Definitely 3 hours rather than 2 - it goes very quickly. We (St Albans District Fixers) use Eventbrite for booking, with 30 min slots, which we did initially to avoid crowding when covid was more of a concern. I have quite a few fixers on my books but frequently I don’t know for sure I’ll have enough to make the event viable until frighteningly close to the date! Prior to covid I attended quite a few Restart Parties in London which were all first come first served and it nearly always seemed to work out, but then there seemed to be more of a band of us who’d fairly regularly turn up at events.

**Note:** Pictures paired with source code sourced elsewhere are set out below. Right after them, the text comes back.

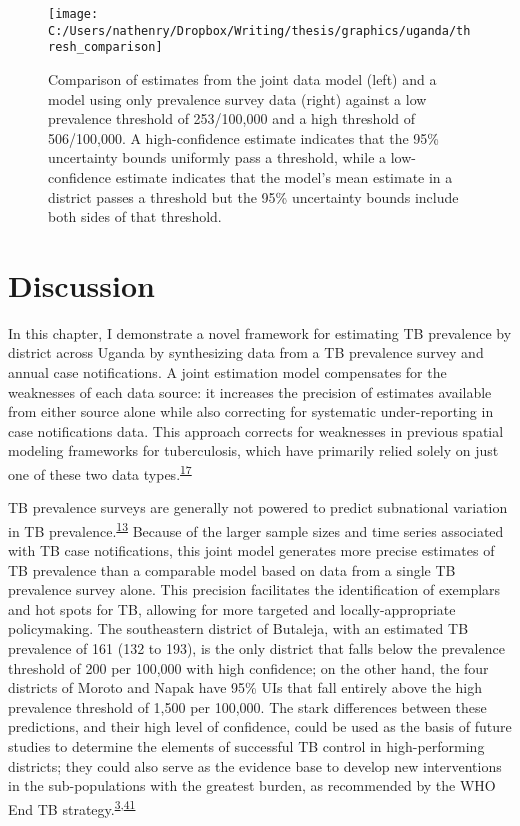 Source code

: \documentclass[
]{article}
\begin{document}
\begin{figure}[!ht]

{\centering \texttt{[image: C:/Users/nathenry/Dropbox/Writing/thesis/graphics/uganda/thresh\_comparison]} 

}

\caption{Comparison of estimates from the joint data model (left) and a model using only prevalence survey data (right) against a low prevalence threshold of 253/100,000 and a high threshold of 506/100,000. A high-confidence estimate indicates that the 95\% uncertainty bounds uniformly pass a threshold, while a low-confidence estimate indicates that the model's mean estimate in a district passes a threshold but the 95\% uncertainty bounds include both sides of that threshold.}\label{fig:thresh-comparison}
\end{figure}

\hypertarget{discussion}{%
\section{Discussion}\label{discussion}}

In this chapter, I demonstrate a novel framework for estimating TB prevalence by district across Uganda by synthesizing data from a TB prevalence survey and annual case notifications. A joint estimation model compensates for the weaknesses of each data source: it increases the precision of estimates available from either source alone while also correcting for systematic under-reporting in case notifications data. This approach corrects for weaknesses in previous spatial modeling frameworks for tuberculosis, which have primarily relied solely on just one of these two data types.\textsuperscript{\protect\hyperlink{ref-Shaweno2018}{17}}

TB prevalence surveys are generally not powered to predict subnational variation in TB prevalence.\textsuperscript{\protect\hyperlink{ref-Glaziou2008}{13}} Because of the larger sample sizes and time series associated with TB case notifications, this joint model generates more precise estimates of TB prevalence than a comparable model based on data from a single TB prevalence survey alone. This precision facilitates the identification of exemplars and hot spots for TB, allowing for more targeted and locally-appropriate policymaking. The southeastern district of Butaleja, with an estimated TB prevalence of 161 (132 to 193), is the only district that falls below the prevalence threshold of 200 per 100,000 with high confidence; on the other hand, the four districts of Moroto and Napak have 95\% UIs that fall entirely above the high prevalence threshold of 1,500 per 100,000. The stark differences between these predictions, and their high level of confidence, could be used as the basis of future studies to determine the elements of successful TB control in high-performing districts; they could also serve as the evidence base to develop new interventions in the sub-populations with the greatest burden, as recommended by the WHO End TB strategy.\textsuperscript{\protect\hyperlink{ref-WorldHealthOrganization2020a}{3},\protect\hyperlink{ref-Glaziou2018}{41}}
\end{document}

We find we have plenty of demand. We set up a Facebook group when we started which attracted 500 followers in a couple of weeks! But we made it a group, not a page, which was a mistake as a group can’t have events. For our event next weekend we initially offered 3 electronicals and one fabrics slots per half hour, which filled up quickly. Hopefully by the end of the weekend I might have one or two more fixers committing and we’ll add another electronicals slot per half hour.

We use Eventbrite for booking, but I don’t like it. I find it confusing to navigate, and each half hour slot appears as a separate event. Getting meaningful reports is awkward and somewhat tedious. And I used Doodle to make it easy for fixers to indicate availability, but again, that’s not ideal as it’s geared to finding a consensus for a choice of dates, not availability for a single date.

If you find better tools than Eventbrite and Doodle, do shout them out!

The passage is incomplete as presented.